During tourist season the visitors stand in lines blocks long winding around the neighborhood waiting to buy a ticket for admission. We tried the line for a while yesterday and resolved to return this morning before the museum opening to beat the crowd. There was already a line of up to a hundred or so visitors when we joined it 30 minutes before the museum was scheduled to open. The museum opened early and we were in by 9:00. By the time we left at 10:00 the line was longer than when we left it yesterday, maybe three blocks long. (We learned yesterday that you can also beat the crowd by buying tickets online. Online tickets, however, were gone through July.)
The museum has grown and the story — the museum aptly describes itself as “the museum with a story” — has been filled in. The story is impossibly sad. It represents tragedy and evil without catharsis.
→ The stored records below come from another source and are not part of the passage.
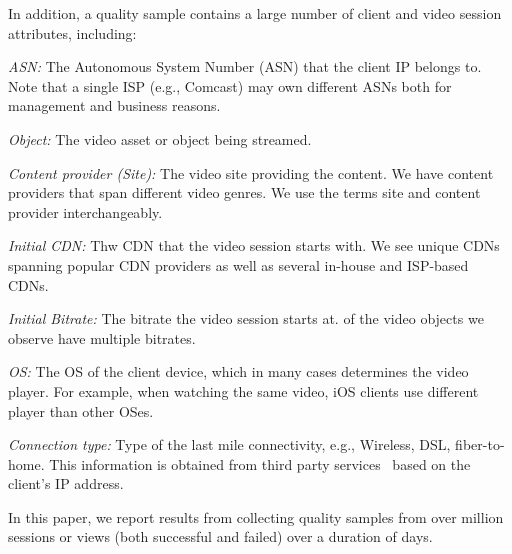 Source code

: 
In addition, a quality sample contains a large number of client and
video session attributes, including:

\begin{packedenumerate}
\item \emph{ASN:} The Autonomous System Number (ASN) that the client
  IP belongs to. Note that a single ISP (e.g., Comcast) may own
  different ASNs both for management and business reasons.


\item \emph{Object:} The video asset or object being streamed.

\item \emph{Content provider (Site):} The video site providing the
  content. We have \fillme content providers that span different video
  genres.  We use the terms site and content provider interchangeably.

\item \emph{Initial CDN:} Thw CDN that the video session starts with.
  We see \fillme unique CDNs spanning popular CDN providers as well as
  several in-house and ISP-based CDNs. 

\item \emph{Initial Bitrate:} The bitrate the video session
  starts at. \fillme of the video objects we
  observe have multiple bitrates.

\item \emph{OS:} The OS of the client device, which in many cases
  determines the video player. For example, when watching the same
  video, iOS clients use different player than other OSes.

\item \emph{Connection type:} Type of the last mile connectivity,
  e.g., Wireless, DSL, fiber-to-home. This information is obtained
  from third party services~\cite{quova} based on the client's IP
  address.
\end{packedenumerate}

  In this paper, we report results from collecting quality samples
  from over \fillme million sessions or views (both successful and
  failed) over a duration of \fillme days.

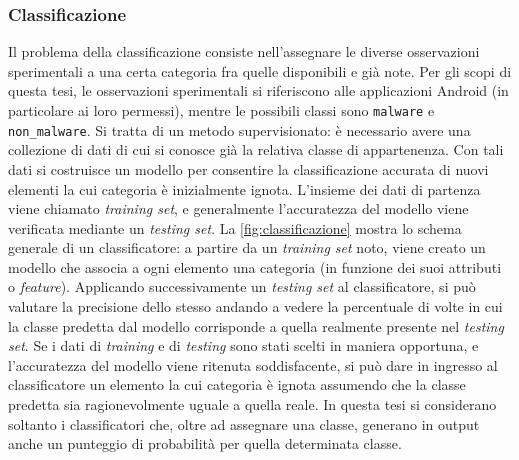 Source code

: \documentclass[12pt,a4paper,oneside]{article}
\begin{document}
\subsubsection{Classificazione}

Il problema della classificazione \cite{STATISTICAL_INTRO} consiste nell'assegnare le diverse osservazioni sperimentali a una certa categoria fra quelle disponibili e già note. Per gli scopi di questa tesi, le osservazioni sperimentali si riferiscono alle applicazioni Android (in particolare ai loro permessi), mentre le possibili classi sono \texttt{malware} e \texttt{non\_malware}. Si tratta di un metodo supervisionato: è necessario avere una collezione di dati di cui si conosce già la relativa classe di appartenenza. Con tali dati si costruisce un modello per consentire la classificazione accurata di nuovi elementi la cui categoria è inizialmente ignota. L'insieme dei dati di partenza viene chiamato \textit{training set}, e generalmente l'accuratezza del modello viene verificata mediante un \textit{testing set}. La \cref{fig:classificazione} mostra lo schema generale di un classificatore: a partire da un \textit{training set} noto, viene creato un modello che associa a ogni elemento una categoria (in funzione dei suoi attributi o \textit{feature}). Applicando successivamente un \textit{testing set} al classificatore, si può valutare la precisione dello stesso andando a vedere la percentuale di volte in cui la classe predetta dal modello corrisponde a quella realmente presente nel \textit{testing set}. Se i dati di \textit{training} e di \textit{testing} sono stati scelti in maniera opportuna, e l'accuratezza del modello viene ritenuta soddisfacente, si può dare in ingresso al classificatore un elemento la cui categoria è ignota assumendo che la classe predetta sia ragionevolmente uguale a quella reale. In questa tesi si considerano soltanto i classificatori che, oltre ad assegnare una classe, generano in output anche un punteggio di probabilità per quella determinata classe.
\end{document}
We nevertheless have Miep Gies and her helpers who provided for the families in hiding, and that, at least, is not nothing.
Anne and her family lived in hiding in “the secret annex” above Mr. Frank’s office with four others for just a little over two full years before someone turned them in to the authorities. Who turned them in? Was it for the reward of 7.50 guilders per Jewish head that the Nazis conferred for such tips? Whatever the motive, the act was pure evil. We learn from Melissa Muller’s very good biography of Anne that we have some idea who the perpetrator might have been. This is one aspect of the story that the museum does not touch.
Of the eight who hid in the secret annex, Otto Frank was the only survivor. Anne almost survived. She died within a month of the liberation of Bergen-Belsen, where she also lost her mother and older sister before dying herself. She apparently died of typhus and/or starvation.
The museum faithfully preserves the secret annex. The proprietors have gone to great lengths toward preservation in the spirit of Otto Frank’s dictates (which precluded reconstruction of the furnishings as they were). The eight people lived in cramped quarters on two floors.
On one of the walls of the secret annex are pencil markings by which Anne and her older sister measured their growth while in hiding. Those markings stayed with me over the past 50 years. There is no photograph of Anne deriving from the two years in hiding. Today I was struck by how much she had grown in height in those two years.
She also grew spiritually. Anne wanted to become a famous writer. She was a prolific and precocious writer of growing gifts, as Francine Prose demonstrates in her recent book on Anne. She was inspired to begin the project of rewriting the diary in March 1944 when she heard a representative of the Dutch government in exile call for personal accounts of the war period. It is a blessing that Anne has achieved fame as a writer posthumously, but she burned to enjoy the fame as a living author. Her growing gifts impress on us the magnitude of our loss with her murder.